8O YAŞINDA HASTALAR BİLE VAR
 
 Prof. Dr. Alper Şener, aşılama bu şekilde giderse tekrardan kapanma gibi kısıtlamalarla karşı karşıya kalınıp kalınmayacağı konusuyla ilgili olarak şunları söyledi: “Günlük 30 bin olgu sayılarında, hastaneye yatış ve başvurularda artış trendi devam ettiği için, kapama sürecine gidildi ama şu anda elimizi rahatlatan şey aşı. Neredeyse toplumun yüzde 56’sının çift doz aşılanması ama bu oran yine de yetmiyor.
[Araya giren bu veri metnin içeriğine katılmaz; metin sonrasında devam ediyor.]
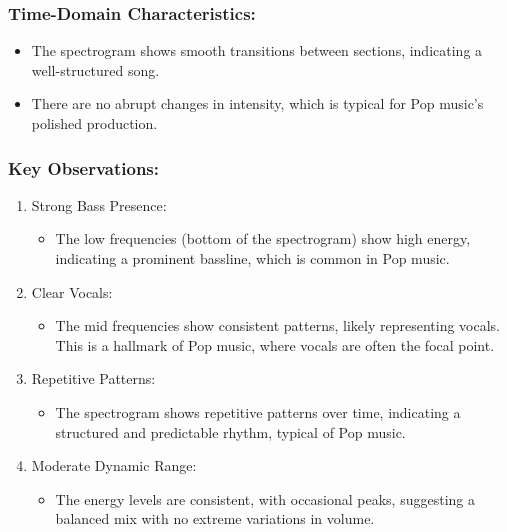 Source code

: \documentclass[a4paper,12pt]{article}
\begin{document}
\subsubsection{Time-Domain Characteristics:}
\begin{itemize}
    \item The spectrogram shows smooth transitions between sections, indicating a well-structured song.
    \item There are no abrupt changes in intensity, which is typical for Pop music's polished production.
\end{itemize}
\subsubsection{Key Observations:}

\begin{enumerate}
    \item Strong Bass Presence:
        \begin{itemize}
            \item The low frequencies (bottom of the spectrogram) show high energy, indicating a prominent bassline, which is common in Pop music.    
        \end{itemize}
    \item Clear Vocals:
        \begin{itemize}
            \item The mid frequencies show consistent patterns, likely representing vocals. This is a hallmark of Pop music, where vocals are often the focal point.   
        \end{itemize}
    \item Repetitive Patterns:
        \begin{itemize}
            \item The spectrogram shows repetitive patterns over time, indicating a structured and predictable rhythm, typical of Pop music.   
        \end{itemize}
    \item Moderate Dynamic Range:
        \begin{itemize}
            \item The energy levels are consistent, with occasional peaks, suggesting a balanced mix with no extreme variations in volume.  
        \end{itemize}
\end{enumerate}
\newpage
\end{document}
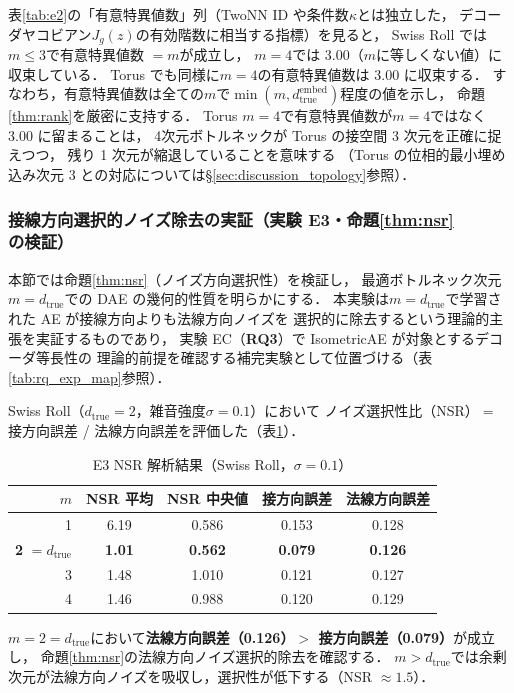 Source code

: \documentclass[12pt,a4paper]{jsarticle}
\newcommand{\dtrue}{d_{\mathrm{true}}}
\newcommand{\Jg}{J_g}
\newcommand{\kap}{\kappa}
\begin{document}
表\ref{tab:e2}の「有意特異値数」列（TwoNN ID や条件数$\kap$とは独立した，
デコーダヤコビアン$\Jg(z)$の有効階数に相当する指標）を見ると，
Swiss Roll では$m \leq 3$で有意特異値数 $= m$が成立し，
$m=4$では 3.00（$m$に等しくない値）に収束している．
Torus でも同様に$m=4$の有意特異値数は 3.00 に収束する．
すなわち，有意特異値数は全ての$m$で$\min(m, \dtrue^{\text{embed}})$程度の値を示し，
命題\ref{thm:rank}を厳密に支持する．
Torus $m=4$で有意特異値数が$m=4$ではなく 3.00 に留まることは，
4次元ボトルネックが Torus の接空間 3 次元を正確に捉えつつ，
残り 1 次元が縮退していることを意味する
（Torus の位相的最小埋め込み次元 3 との対応については§\ref{sec:discussion_topology}参照）．

\subsubsection{接線方向選択的ノイズ除去の実証（実験 E3・命題\ref{thm:nsr}の検証）}

本節では命題\ref{thm:nsr}（ノイズ方向選択性）を検証し，
最適ボトルネック次元$m = \dtrue$での DAE の幾何的性質を明らかにする．
本実験は$m = \dtrue$で学習された AE が接線方向よりも法線方向ノイズを
選択的に除去するという理論的主張を実証するものであり，
実験 EC（\textbf{RQ3}）で IsometricAE が対象とするデコーダ等長性の
理論的前提を確認する補完実験として位置づける（表\ref{tab:rq_exp_map}参照）．

Swiss Roll（$\dtrue = 2$，雑音強度$\sigma = 0.1$）において
ノイズ選択性比（NSR）$=$ 接方向誤差 / 法線方向誤差を評価した（表\ref{tab:e3}）．

\begin{table}[H]
\centering
\caption{E3 NSR 解析結果（Swiss Roll，$\sigma = 0.1$）}
\label{tab:e3}
\begin{tabular}{rcccc}
\toprule
$m$ & NSR 平均 & NSR 中央値 & 接方向誤差 & 法線方向誤差 \\
\midrule
1 & 6.19 & 0.586 & 0.153 & 0.128 \\
\textbf{2} $= \dtrue$ & \textbf{1.01} & \textbf{0.562} & \textbf{0.079} & \textbf{0.126} \\
3 & 1.48 & 1.010 & 0.121 & 0.127 \\
4 & 1.46 & 0.988 & 0.120 & 0.129 \\
\bottomrule
\end{tabular}
\end{table}

$m = 2 = \dtrue$において\textbf{法線方向誤差（0.126）$>$ 接方向誤差（0.079）}が成立し，
命題\ref{thm:nsr}の法線方向ノイズ選択的除去を確認する．
$m > \dtrue$では余剰次元が法線方向ノイズを吸収し，選択性が低下する（NSR $\approx 1.5$）．
\end{document}
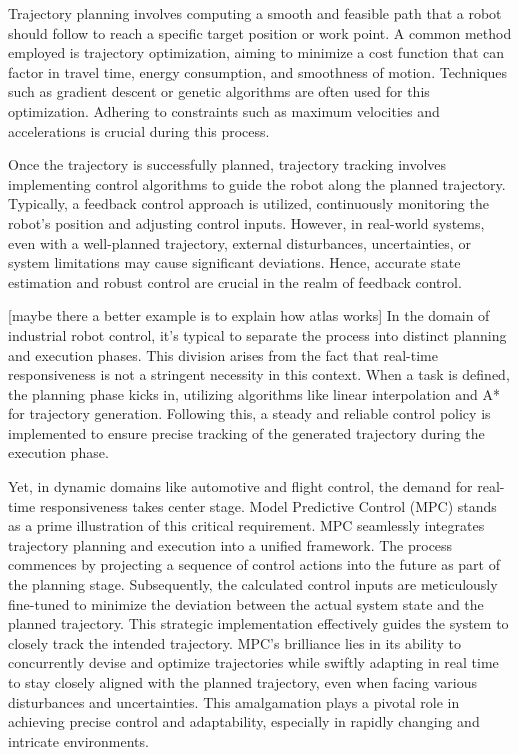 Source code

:Trajectory planning involves computing a smooth and feasible path that a robot should follow to reach a specific target position or work point. A common method employed is trajectory optimization, aiming to minimize a cost function that can factor in travel time, energy consumption, and smoothness of motion. Techniques such as gradient descent or genetic algorithms are often used for this optimization. Adhering to constraints such as maximum velocities and accelerations is crucial during this process.

Once the trajectory is successfully planned, trajectory tracking involves implementing control algorithms to guide the robot along the planned trajectory. Typically, a feedback control approach is utilized, continuously monitoring the robot's position and adjusting control inputs. However, in real-world systems, even with a well-planned trajectory, external disturbances, uncertainties, or system limitations may cause significant deviations. Hence, accurate state estimation and robust control are crucial in the realm of feedback control.

[maybe there a better example is to explain how atlas works]
In the domain of industrial robot control, it's typical to separate the process into distinct planning and execution phases. This division arises from the fact that real-time responsiveness is not a stringent necessity in this context. When a task is defined, the planning phase kicks in, utilizing algorithms like linear interpolation and A* for trajectory generation. Following this, a steady and reliable control policy is implemented to ensure precise tracking of the generated trajectory during the execution phase.

Yet, in dynamic domains like automotive and flight control, the demand for real-time responsiveness takes center stage. Model Predictive Control (MPC) stands as a prime illustration of this critical requirement. MPC seamlessly integrates trajectory planning and execution into a unified framework. The process commences by projecting a sequence of control actions into the future as part of the planning stage. Subsequently, the calculated control inputs are meticulously fine-tuned to minimize the deviation between the actual system state and the planned trajectory. This strategic implementation effectively guides the system to closely track the intended trajectory. MPC's brilliance lies in its ability to concurrently devise and optimize trajectories while swiftly adapting in real time to stay closely aligned with the planned trajectory, even when facing various disturbances and uncertainties. This amalgamation plays a pivotal role in achieving precise control and adaptability, especially in rapidly changing and intricate environments.

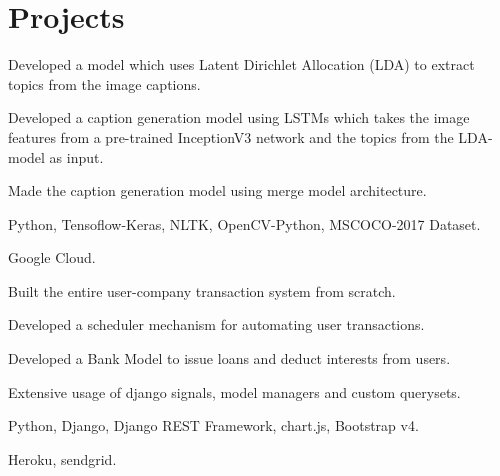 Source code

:
\section{Projects}

\begin{tightemize}
\item Developed a model which uses Latent Dirichlet Allocation (LDA) to extract topics from the image captions.
\item Developed a caption generation model using LSTMs which takes the image features from a pre-trained InceptionV3 network and the topics from the LDA-model as input.
\item Made the caption generation model using merge model architecture.
\item {} Python, Tensoflow-Keras, NLTK, OpenCV-Python, MSCOCO-2017 Dataset.
\item {} Google Cloud.
\end{tightemize}
\sectionsep

\begin{tightemize}
\item Built the entire user-company transaction system from scratch.
\item Developed a scheduler mechanism for automating user transactions.
\item Developed a Bank Model to issue loans and deduct interests from users.
\item Extensive usage of django signals, model managers and custom querysets.
\item {} Python, Django, Django REST Framework, chart.js, Bootstrap v4.
\item {} Heroku, sendgrid.
\end{tightemize}
\sectionsep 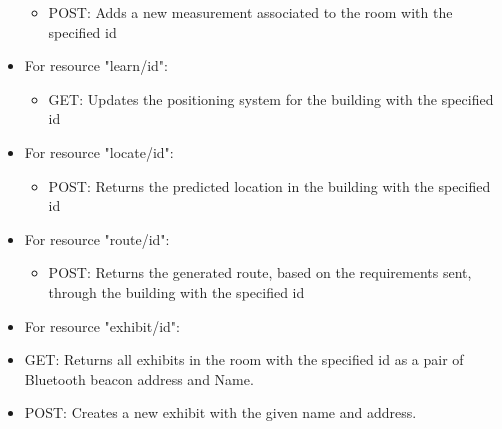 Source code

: \begin{itemize}
\begin{itemize}
	\item POST: Adds a new measurement associated to the room with the specified id
	\end{itemize}
\item For resource "learn/id":
	\begin{itemize}
	\item GET: Updates the positioning system for the building with the specified id
	\end{itemize}
\item For resource "locate/id":
	\begin{itemize}
	\item POST: Returns the predicted location in the building with the specified id
	\end{itemize}
\item For resource "route/id":
	\begin{itemize}
	\item POST: Returns the generated route, based on the requirements sent, through the building with the specified id
	\end{itemize}
\item For resource "exhibit/id":
	\item GET: Returns all exhibits in the room with the specified id as a pair of Bluetooth beacon address and Name.
	\item POST: Creates a new exhibit with the given name and address.
\end{itemize}

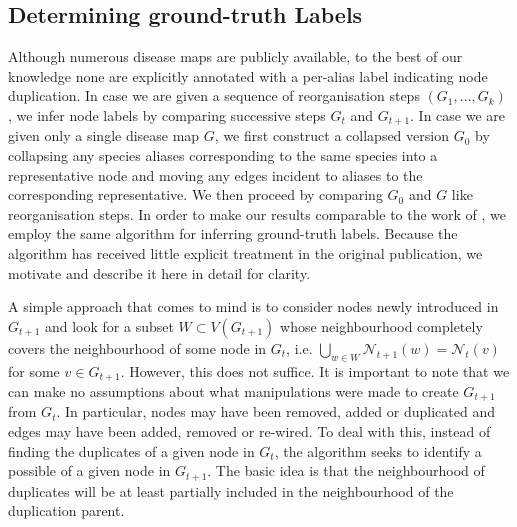 \documentclass[
	fontsize=10pt, %
	twoside=false, %
	secnumdepth=1, %
  toc=indentunnumbered %
]{kaobook}
\begin{document}
\subsection{Determining ground-truth Labels}
Although numerous disease maps are publicly available, to the best of our
knowledge none are explicitly annotated with a per-alias label indicating node
duplication. In case we are given a sequence of reorganisation steps $(G_1, ...,
G_k)$ , we infer node labels by comparing successive steps $G_t$ and $G_{t+1}$.
In
case we are given only a single disease map $G$, we first construct a collapsed
version $G_0$ by collapsing any species aliases
corresponding to the same species into a representative node and moving any edges
incident to aliases to the corresponding representative. We then proceed by
comparing $G_0$ and $G$ like reorganisation steps.
%
In order to make our results comparable to the work of
\citeauthor{nielsen_MachineLearningSupport_2019}
\cite{nielsen_MachineLearningSupport_2019}, we employ the same algorithm for
inferring ground-truth labels. Because the algorithm has received little
explicit treatment in the original publication, we motivate and describe it here
in detail for clarity.
%

A simple approach that comes to mind is to consider nodes newly introduced in
$G_{t+1}$ and look for a subset $W \subset V(G_{t+1})$ whose neighbourhood
completely covers the neighbourhood of some node in $G_{t}$, i.e. $\bigcup_{w
  \in W} \mathcal{N}_{t+1}(w) = \mathcal{N}_t(v)$ for some $v \in G_{t+1}$.
However, this does not suffice. It is important to note that we can make no
assumptions about what manipulations were made to create $G_{t+1}$ from $G_t$.
In particular, nodes may have been removed, added or duplicated and edges may
have been added, removed or re-wired.
%
To deal with this, instead of finding the duplicates of a given node in
$G_{t}$, the algorithm seeks to identify a possible  of
a given node in $G_{t+1}$. The basic idea is that the neighbourhood of
duplicates will be at least partially included in the neighbourhood of the
duplication parent.
\end{document}
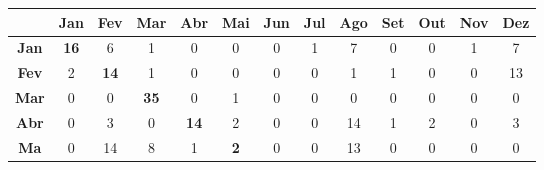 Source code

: \documentclass[
	12pt,				%
	openright,			%
	twoside,			%
	a4paper,			%
	english,			%
	brazil,				%
	svgnames
	]{abntex2}\usepackage[]{graphicx}\usepackage[]{color}
\begin{document}
\begin{table}[h]
\centering
\begin{tabular}{c|cccccccccccc}
\textbf{}    & \textbf{Jan}                     & \textbf{Fev}                     & \textbf{Mar}                     & \textbf{Abr}                     & \textbf{Mai}                    & \textbf{Jun}                    & \textbf{Jul}                     & \textbf{Ago}                     & \textbf{Set}                     & \textbf{Out}                     & \textbf{Nov}                    & \textbf{Dez}                     \\ \hline
\textbf{Jan} & \multicolumn{1}{c|}{\textbf{16}} & 6                                & 1                                & 0                                & 0                               & 0                               & 1                                & 7                                & 0                                & 0                                & 1                               & 7                                \\ \cline{2-3}
\textbf{Fev} & \multicolumn{1}{c|}{2}           & \multicolumn{1}{c|}{\textbf{14}} & 1                                & 0                                & 0                               & 0                               & 0                                & 1                                & 1                                & 0                                & 0                               & 13                               \\ \cline{3-4}
\textbf{Mar} & 0                                & \multicolumn{1}{c|}{0}           & \multicolumn{1}{c|}{\textbf{35}} & 0                                & 1                               & 0                               & 0                                & 0                                & 0                                & 0                                & 0                               & 0                                \\ \cline{4-5}
\textbf{Abr} & 0                                & 3                                & \multicolumn{1}{c|}{0}           & \multicolumn{1}{c|}{\textbf{14}} & 2                               & 0                               & 0                                & 14                               & 1                                & 2                                & 0                               & 3                                \\ \cline{5-6}
\textbf{Ma}  & 0                                & 14                               & 8                                & \multicolumn{1}{c|}{1}           & \multicolumn{1}{c|}{\textbf{2}} & 0                               & 0                                & 13                               & 0                                & 0                                & 0                               & 0                                \\ \cline{6-7}

\end{tabular}
\end{table}
\end{document}
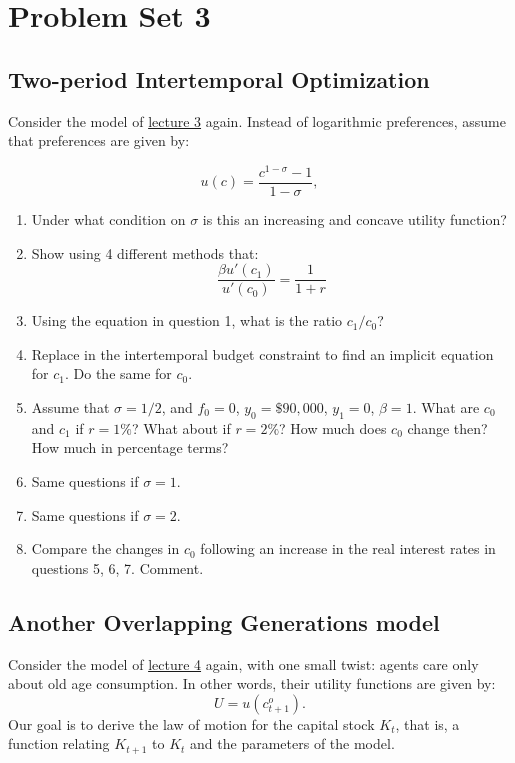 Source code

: \documentclass[]{book}
\begin{document}
\hypertarget{pset3}{\chapter{Problem Set 3}\label{pset3}}

\section{Two-period Intertemporal
Optimization}\label{two-period-intertemporal-optimization}

Consider the model of \protect\hyperlink{two-period}{lecture 3} again.
Instead of logarithmic preferences, assume that preferences are given
by:

\[u(c) = \frac{c^{1-\sigma}-1}{1-\sigma},\]

\begin{enumerate}
\def\labelenumi{\arabic{enumi}.}
\item
  Under what condition on \(\sigma\) is this an increasing and concave
  utility function?
\item
  Show using 4 different methods that:
  \[\frac{\beta u'(c_{1})}{u'(c_{0})}=\frac{1}{1+r}\]
\item
  Using the equation in question 1, what is the ratio \(c_1/c_0\)?
\item
  Replace in the intertemporal budget constraint to find an implicit
  equation for \(c_1\). Do the same for \(c_0\).
\item
  Assume that \(\sigma = 1/2\), and \(f_0=0\), \(y_0=\$90,000\),
  \(y_1=0\), \(\beta = 1\). What are \(c_0\) and \(c_1\) if \(r=1\%\)?
  What about if \(r=2\%\)? How much does \(c_0\) change then? How much
  in percentage terms?
\item
  Same questions if \(\sigma = 1\).
\item
  Same questions if \(\sigma = 2\).
\item
  Compare the changes in \(c_0\) following an increase in the real
  interest rates in questions 5, 6, 7. Comment.
\end{enumerate}

\section{Another Overlapping Generations
model}\label{another-overlapping-generations-model}

Consider the model of \protect\hyperlink{olg}{lecture 4} again, with one
small twist: agents care only about old age consumption. In other words,
their utility functions are given by: \[U=u(c_{t+1}^{o}).\] Our goal is
to derive the law of motion for the capital stock \(K_t\), that is, a
function relating \(K_{t+1}\) to \(K_t\) and the parameters of the
model.
\end{document}
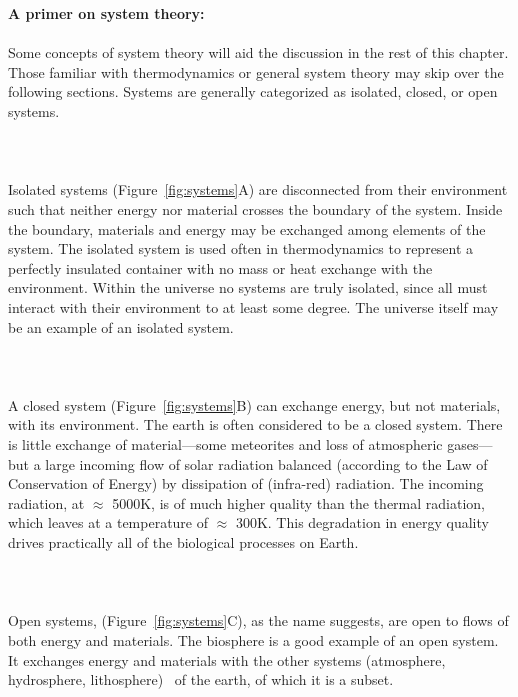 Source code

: \begin{svgraybox}
{\large \textbf{A primer on system theory:}}
\\\\
Some concepts of system theory will aid the discussion
in the rest of this chapter.
Those familiar with thermodynamics or general system
theory may skip over the following sections.
Systems are generally categorized as 
isolated, closed, or open systems.
\\\\
\\\\
Isolated systems (Figure~\ref{fig:systems}A)
are disconnected from their environment
such that neither energy nor material crosses the
boundary of the system.
Inside the boundary,
materials and energy may be exchanged
among elements of the system.
The isolated system is used often
in thermodynamics to represent a
perfectly insulated container with no mass or heat exchange
with the environment.
Within the universe no systems are truly isolated,
since all must interact with their environment
to at least some degree.
The universe itself may be an example of an 
isolated system.
\\\\
\\\\
A closed system (Figure~\ref{fig:systems}B)
can exchange energy, but not materials,
with its environment.
The earth is often considered to be a closed system.
There is little exchange of material---some meteorites
and loss of atmospheric gases---but a large incoming
flow of solar radiation balanced (according to the 
Law of Conservation of Energy) by dissipation of (infra-red) radiation.
The incoming radiation, at $\approx$ 5000K, is of much
higher quality than the thermal radiation, which leaves at a 
temperature of $\approx$ 300K.
This degradation in energy quality drives practically
all of the biological processes on Earth.
\\\\ 
\\\\
Open systems, (Figure~\ref{fig:systems}C),
as the name suggests, are open
to flows of both energy and materials.
The biosphere is a good example of an open system.
It exchanges energy and materials with the other systems
(atmosphere, hydrosphere, lithosphere)~\cite{Johnson1997}
of the earth, of which it is a subset.

\end{svgraybox}
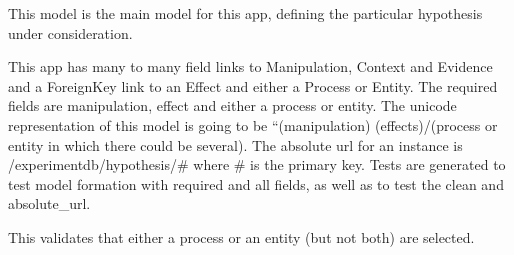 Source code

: \documentclass[letterpaper,10pt,english]{sphinxmanual}
\begin{document}
\begin{fulllineitems}
\label{api:experimentdb.hypotheses.models.Hypothesis}
This model is the main model for this app, defining the particular hypothesis under consideration.


This app has many to many field links to Manipulation, Context and Evidence and a ForeignKey link to an Effect and either a Process or Entity.  The required fields are manipulation, effect and either a process or entity.  The unicode representation of this model is going to be ``(manipulation) (effects)/(process or entity in which there could be several).  The absolute url for an instance is /experimentdb/hypothesis/\# where \# is the primary key.  Tests are generated to test model formation with required and all fields, as well as to test the clean and absolute\_url.


\begin{fulllineitems}
\label{api:experimentdb.hypotheses.models.Hypothesis.DoesNotExist}
\end{fulllineitems}


\begin{fulllineitems}
\label{api:experimentdb.hypotheses.models.Hypothesis.MultipleObjectsReturned}
\end{fulllineitems}


\begin{fulllineitems}
\label{api:experimentdb.hypotheses.models.Hypothesis.clean}
This validates that either a process or an entity (but not both) are selected.


\end{fulllineitems}


\begin{fulllineitems}
\label{api:experimentdb.hypotheses.models.Hypothesis.context}
\end{fulllineitems}


\end{fulllineitems}
\end{document}
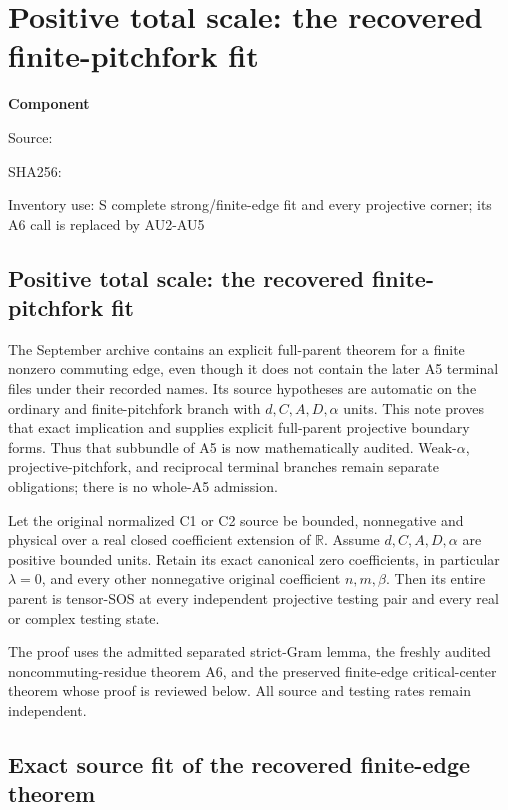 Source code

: \chapter{Positive total scale: the recovered finite-pitchfork fit}
\label{component:pfb0cf454f653}
\noindent\textbf{Component }\par
{\small\noindent Source: \par}
{\small\noindent SHA256: \par}
{\small\noindent Inventory use: S complete strong/finite-edge fit and every projective corner; its A6 call is replaced by AU2-AU5\par}
\medskip
\section{Positive total scale: the recovered finite-pitchfork fit}

The September archive contains an explicit full-parent theorem for a
finite nonzero commuting edge, even though it does not contain the later
A5 terminal files under their recorded names. Its source hypotheses are
automatic on the ordinary and finite-pitchfork branch with
$d,C,A,D,\alpha$ units. This note proves that exact implication and
supplies explicit full-parent projective boundary forms. Thus that
subbundle of A5 is now mathematically audited. Weak-$\alpha$,
projective-pitchfork, and reciprocal terminal branches remain separate
obligations; there is no whole-A5 admission.

\begin{theorem}
Let the original normalized C1 or C2 source be bounded, nonnegative and
physical over a real closed coefficient extension of $\mathbb R$.
Assume $d,C,A,D,\alpha$ are positive bounded units. Retain its exact
canonical zero coefficients, in particular $\lambda=0$, and every
other nonnegative original coefficient $n,m,\beta$. Then its entire
parent is tensor-SOS at every independent projective testing pair and
every real or complex testing state.
\end{theorem}

The proof uses the admitted separated strict-Gram lemma, the freshly
audited noncommuting-residue theorem A6, and the preserved finite-edge
critical-center theorem whose proof is reviewed below. All source and
testing rates remain independent.

\section{Exact source fit of the recovered finite-edge theorem}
Bunların içerisinde bir grup da üçüncü dozu olmayanlar var. Bunların ciddi bir kesimi hastalığı ağır geçirme potansiyeli olanlar. Dolayısıyla hastane yükünün ve yoğun bakım yükünün tıkanma aşamasına gelecek olursa, olgu sayılarının artışından ya da statik kalmasından bağımsız olarak yeniden bu tip önlemler gündeme gelebilir. Bu tip önlemlerden kaçınmak için, her hâlükârda toplumda üçüncü doz aşısı gelenlerin, aşılarını olması; hiç aşı olmamış olmayanların aşılanması gerekiyor.  Hastanelere 70-80 yaşlarında hiç aşılanmamış hastalar geliyor. Bu ciddi bir sorundur. Neden aşılanmadığını sorduğunda, ‘Siz etkili olduğunu söylüyorsunuz ama etkili olmadığını söyleyenlerde var’ şeklinde argümanlarla cevap veriliyor. Ne yazık ki bu tarz argümanların hiçbir bilimsel dayanağı olmadığı için artık bunları söyleyenlerden ispat istemek zorundayız hukuk yolları ile.”